[Dataset entries]
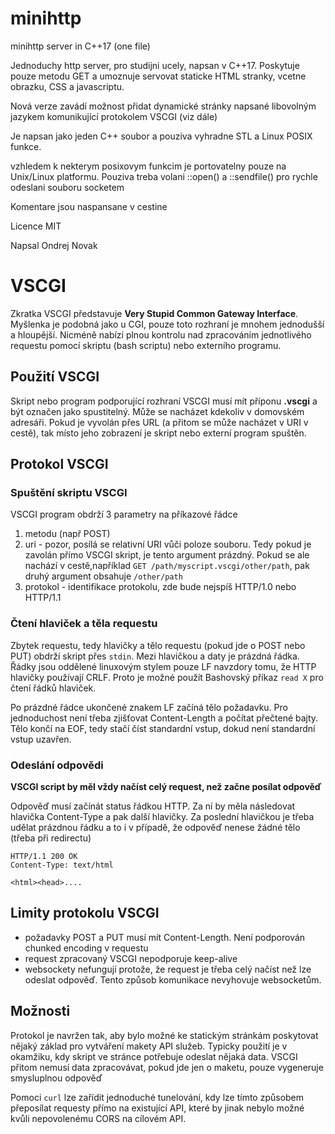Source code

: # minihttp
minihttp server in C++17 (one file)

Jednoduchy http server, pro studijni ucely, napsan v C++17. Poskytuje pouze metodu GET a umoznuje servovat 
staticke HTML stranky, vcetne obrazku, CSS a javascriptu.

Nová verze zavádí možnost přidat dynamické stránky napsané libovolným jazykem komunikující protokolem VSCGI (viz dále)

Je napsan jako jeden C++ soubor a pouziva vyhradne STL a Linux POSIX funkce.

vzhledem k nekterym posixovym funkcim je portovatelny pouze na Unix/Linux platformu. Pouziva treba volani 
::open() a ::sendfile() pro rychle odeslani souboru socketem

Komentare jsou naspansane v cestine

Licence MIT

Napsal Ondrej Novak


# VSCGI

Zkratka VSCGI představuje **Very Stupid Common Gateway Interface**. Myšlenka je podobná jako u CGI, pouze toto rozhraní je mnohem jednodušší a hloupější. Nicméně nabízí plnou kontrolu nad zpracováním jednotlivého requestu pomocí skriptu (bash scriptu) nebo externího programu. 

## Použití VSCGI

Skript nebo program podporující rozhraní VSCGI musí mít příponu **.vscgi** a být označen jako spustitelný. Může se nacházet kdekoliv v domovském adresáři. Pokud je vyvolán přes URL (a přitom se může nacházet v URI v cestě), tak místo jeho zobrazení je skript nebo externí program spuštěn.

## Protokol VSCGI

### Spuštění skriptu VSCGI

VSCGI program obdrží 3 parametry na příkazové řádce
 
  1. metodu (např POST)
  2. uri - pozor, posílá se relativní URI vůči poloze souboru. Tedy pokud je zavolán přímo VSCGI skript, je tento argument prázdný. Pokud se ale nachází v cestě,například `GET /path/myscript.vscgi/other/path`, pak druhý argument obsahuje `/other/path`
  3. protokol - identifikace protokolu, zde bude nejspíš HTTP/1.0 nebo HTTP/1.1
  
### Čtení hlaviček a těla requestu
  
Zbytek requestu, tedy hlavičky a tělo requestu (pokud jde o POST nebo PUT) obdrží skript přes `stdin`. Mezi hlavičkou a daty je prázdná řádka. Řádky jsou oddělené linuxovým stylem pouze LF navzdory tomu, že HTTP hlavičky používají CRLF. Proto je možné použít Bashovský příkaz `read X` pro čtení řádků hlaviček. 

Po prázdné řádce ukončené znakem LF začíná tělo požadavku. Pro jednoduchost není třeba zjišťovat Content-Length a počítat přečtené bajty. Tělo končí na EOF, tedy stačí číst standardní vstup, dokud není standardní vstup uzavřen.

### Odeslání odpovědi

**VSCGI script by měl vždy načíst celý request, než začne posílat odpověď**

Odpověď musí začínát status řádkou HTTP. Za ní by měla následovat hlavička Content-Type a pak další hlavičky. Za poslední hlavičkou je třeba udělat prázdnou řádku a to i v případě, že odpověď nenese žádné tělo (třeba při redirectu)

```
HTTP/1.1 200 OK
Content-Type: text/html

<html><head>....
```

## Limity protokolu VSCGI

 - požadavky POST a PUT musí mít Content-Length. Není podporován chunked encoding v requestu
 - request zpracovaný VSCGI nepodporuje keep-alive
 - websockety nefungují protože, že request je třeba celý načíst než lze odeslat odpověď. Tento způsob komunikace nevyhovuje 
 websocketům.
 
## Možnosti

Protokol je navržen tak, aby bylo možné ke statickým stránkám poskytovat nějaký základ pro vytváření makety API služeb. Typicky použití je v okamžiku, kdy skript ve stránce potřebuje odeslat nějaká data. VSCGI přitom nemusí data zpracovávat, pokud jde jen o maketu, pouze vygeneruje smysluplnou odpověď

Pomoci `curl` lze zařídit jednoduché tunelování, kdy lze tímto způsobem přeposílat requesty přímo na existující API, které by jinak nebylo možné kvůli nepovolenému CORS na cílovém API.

TASK:
The lines from the start of the data through the line that contains "odeslani souboru socketem" are to be returned exactly, please, with both ends included and every picture left out.

ANSWER FOR THE TASK:
Source code

: # minihttp
minihttp server in C++17 (one file)

Jednoduchy http server, pro studijni ucely, napsan v C++17. Poskytuje pouze metodu GET a umoznuje servovat 
staticke HTML stranky, vcetne obrazku, CSS a javascriptu.

Nová verze zavádí možnost přidat dynamické stránky napsané libovolným jazykem komunikující protokolem VSCGI (viz dále)

Je napsan jako jeden C++ soubor a pouziva vyhradne STL a Linux POSIX funkce.

vzhledem k nekterym posixovym funkcim je portovatelny pouze na Unix/Linux platformu. Pouziva treba volani 
::open() a ::sendfile() pro rychle odeslani souboru socketem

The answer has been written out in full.